Comme chez les féministes il n’y a pas unanimité sur la question de la prostitution chez Ecolo. Zakia Khattabi, co-présidente d’Ecolo, s’oppose à titre personnel au projet : « L’élue Ecolo à Seraing (NDLR : Catherine Maas, administratrice du Geces) a soutenu le projet. Pour ce qui me concerne, je suis abolitionniste. L’Eros Center n’est pas un dispositif que je soutiens. Même si on entend que les intentions sont bonnes, à savoir protéger les femmes, qu’elles puissent faire leurs activités dans un cadre plus ‘safe’. Que ce soit dans un cadre ‘safe’ ou pas, la question fondamentale de la marchandisation du corps est toujours là. »

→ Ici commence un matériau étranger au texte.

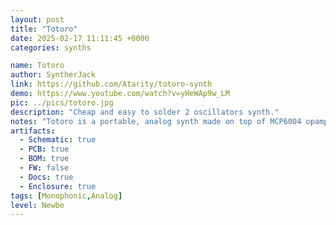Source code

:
 ```yaml
---
layout: post
title: "Totoro"
date: 2025-02-17 11:11:45 +0000
categories: synths

name: Totoro
author: SyntherJack
link: https://github.com/Atarity/totoro-synth
demo: https://www.youtube.com/watch?v=yHeWAp9w_LM
pic: ../pics/totoro.jpg
description: "Cheap and easy to solder 2 oscillators synth."
notes: "Totoro is a portable, analog synth made on top of MCP6004 opamp. It features 2 VCOs (one could act as LFO) and simple VCF."
artifacts:
  - Schematic: true
  - PCB: true
  - BOM: true
  - FW: false
  - Docs: true
  - Enclosure: true
tags: [Monophonic,Analog]
level: Newbe
---
```


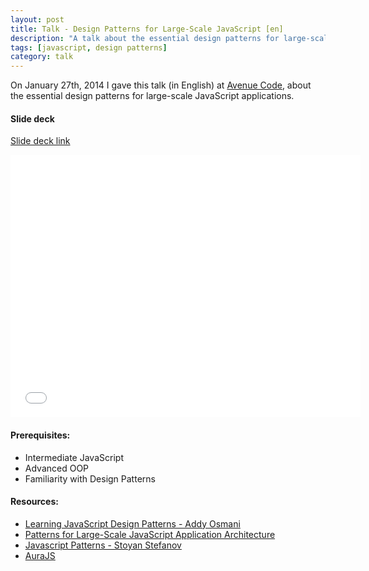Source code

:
 ```yaml
---
layout: post
title: Talk - Design Patterns for Large-Scale JavaScript [en]
description: "A talk about the essential design patterns for large-scale JavaScript applications."
tags: [javascript, design patterns]
category: talk
---
```


On January 27th, 2014 I gave this talk (in English) at [Avenue Code](http://www.avenuecode.com), about the  essential design patterns for large-scale JavaScript applications.
<br/>
#### Slide deck
[Slide deck link](//slid.es/avenuecode/design-patterns-for-large-scale-javascript)
<iframe src="//slid.es/avenuecode/design-patterns-for-large-scale-javascript/embed" width="560" height="420" scrolling="no" frameborder="0" allowfullscreen="allowfullscreen"> </iframe><br/>

#### Prerequisites:

* Intermediate JavaScript
* Advanced OOP
* Familiarity with Design Patterns

#### Resources:

* [Learning JavaScript Design Patterns - Addy Osmani](http://addyosmani.com/resources/essentialjsdesignpatterns)
* [Patterns for Large-Scale JavaScript Application Architecture](http://addyosmani.com/largescalejavascript)
* [Javascript Patterns - Stoyan Stefanov](http://shop.oreilly.com/product/9780596806767.do)
* [AuraJS](http://aurajs.com)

Bref, les positions face au projet d’Eros Center à Seraing restent très polarisées. L’issue donnée à la plainte du CFFB pourrait clarifier la situation. Ou pas.
Aurore Van Opstal
Encadré :
L’« interco » de Mathot pour construire l’Eros Center
Le prix de l’Eros Center s’élève à 8 millions d’euros. Il sera construit sur un terrain situé dans la première partie de la rue Marnix, appartenant à l’intercommunale L’Immobilière publique (Seraing et Neupré). Celle-ci a été créée fin 2010 avec l’ambition de regrouper en son sein les trois sociétés de logements sociaux de Seraing (la Maison sérésienne, le Home ougréen et l’Habitation jemeppienne). La société wallonne du logement, qui a la tutelle sur ces trois sociétés, a refusé qu’elles soient absorbées par l’Immobilière publique. Les trois sociétés de logements et la Ville de Seraing ont introduit un recours au Conseil d’Etat, qui a été rejeté en octobre 2014. Pour ne pas faire un emprunt au nom de la ville, selon nos informations, le complexe Neocittà (immeuble de 28 appartements avec rez-de-chaussée commercial et un étage de bureaux), qui appartient à l’Immobilière publique, serait mis en garantie auprès d’une banque afin que l’intercommunale puisse emprunter et construire l’Eros Center.
Encadré :
Le double salaire d’Alexandra
Alexandra Paparelli, administratrice déléguée de l’asbl GECES (Gestion Eros Center Seraing), est employée communale à temps plein. Elle perçoit à ce titre un salaire comme fonctionnaire sanctionnateur à la ville de Seraing. Mais elle reçoit aussi un second salaire comme administratrice déléguée de GECES pour quelques dizaines d’heures par mois. Des honoraires, fixés par la Ville de Seraing et un bureau comptable, qui ne sont pas anodins comme l’avait révélé Le Soir en juillet 2017 : 31.992 euros brut annuels d’émoluments, la prise en charge de ses cotisations sociales, 7.300 euros pour son véhicule, un PC et des frais de téléphonie admis jusqu’à 1.200 euros par an. Soit un total annuel d’environ 48.000 euros.